On January 1, 2008, U.S. citizen and United States Agency for International Development (USAID) employee John Granville and his Sudanese driver, Abdelrahman Abbas Rahama, were shot and killed on their way home from a New Year’s Eve celebration in Khartoum, Sudan. Two groups separately claimed responsibility for the murders: the now-defunct al-Qaida in the Lands of the Two Niles (AQTN) and Ansar al-Tawhid (Supporters of Monotheism).
Five men were tried and convicted in the Sudanese legal system for their involvement in the murders. Abdelraouf Abu Zaid Mohamed Hamza, Mohamed Makawi Ibrahim Mohamed, Abdelbasit Alhaj Alhassan Haj Hamad, and Mohanad Osman Yousif Mohamed were sentenced to death by hanging, but escaped from Khartoum’s Khober Prison one year after their conviction. Mohanad reportedly died in Somalia in May 2011. Abdelraouf was recaptured by Sudanese authorities. Makawi and Abdelbasit remain at large.

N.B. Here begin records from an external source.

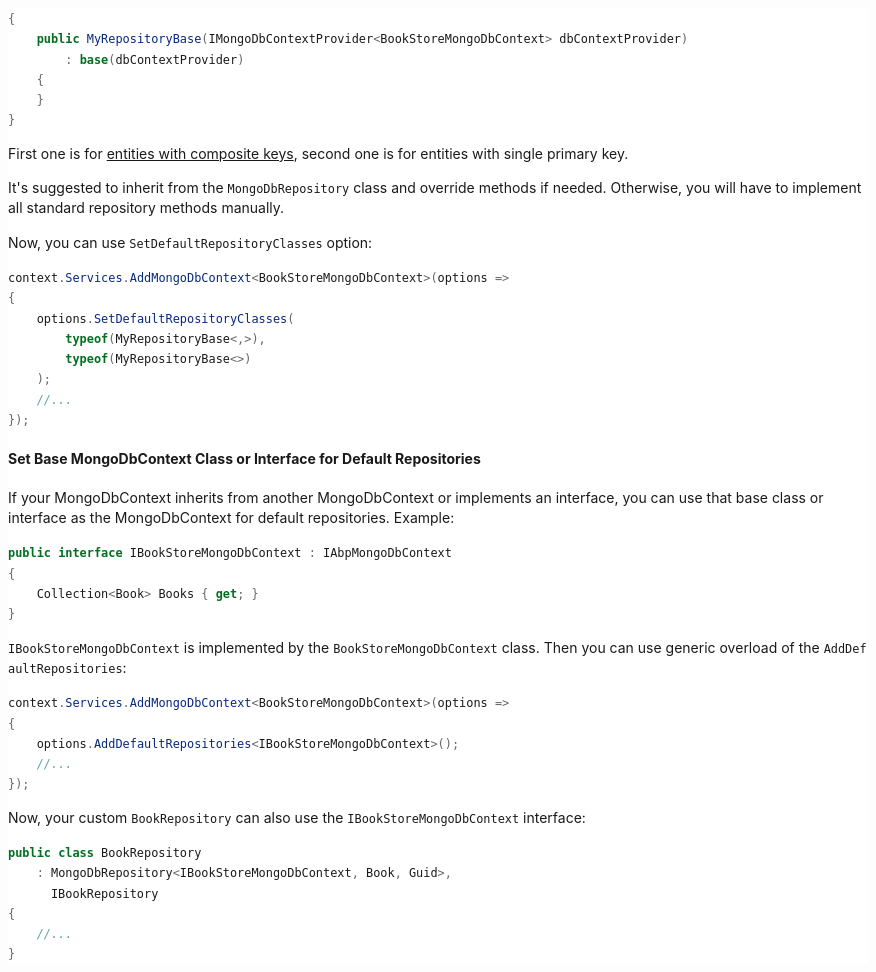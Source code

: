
 ```csharp
{
    public MyRepositoryBase(IMongoDbContextProvider<BookStoreMongoDbContext> dbContextProvider)
        : base(dbContextProvider)
    {
    }
}
```

First one is for [entities with composite keys](Entities.md), second one is for entities with single primary key.

It's suggested to inherit from the `MongoDbRepository` class and override methods if needed. Otherwise, you will have to implement all standard repository methods manually.

Now, you can use `SetDefaultRepositoryClasses` option:

```csharp
context.Services.AddMongoDbContext<BookStoreMongoDbContext>(options =>
{
    options.SetDefaultRepositoryClasses(
        typeof(MyRepositoryBase<,>),
        typeof(MyRepositoryBase<>)
    );
    //...
});
```

#### Set Base MongoDbContext Class or Interface for Default Repositories

If your MongoDbContext inherits from another MongoDbContext or implements an interface, you can use that base class or interface as the MongoDbContext for default repositories. Example:

```csharp
public interface IBookStoreMongoDbContext : IAbpMongoDbContext
{
    Collection<Book> Books { get; }
}
```

`IBookStoreMongoDbContext` is implemented by the `BookStoreMongoDbContext` class. Then you can use generic overload of the `AddDefaultRepositories`:

```csharp
context.Services.AddMongoDbContext<BookStoreMongoDbContext>(options =>
{
    options.AddDefaultRepositories<IBookStoreMongoDbContext>();
    //...
});
```

Now, your custom `BookRepository` can also use the `IBookStoreMongoDbContext` interface:

```csharp
public class BookRepository
    : MongoDbRepository<IBookStoreMongoDbContext, Book, Guid>,
      IBookRepository
{
    //...
}
```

Abdelrahman Abbas Rahama, 39, was born in Juba, Sudan. He began his USAID career in 2004 as one of the original members of the USAID Disaster Assistance Response Team for Darfur, Sudan. He was hired as a driver for the USAID/Sudan mission in Khartoum in November 2005.
John Granville, 33, was from Buffalo, New York. He had worked on USAID democracy and governance programs in Sudan for more than three years, helping distribute thousands of solar-powered radios to southern Sudan, a region isolated by more than two decades of war, to inform citizens of their rights and help them prepare for elections. Granville served as a Peace Corps Volunteer in Cameroon from 1997 to 1999 and received a Fulbright fellowship thereafter to conduct independent research in Cameroon.
The Rewards for Justice program is offering a reward of up to $5 million for information that brings to justice those responsible for this attack.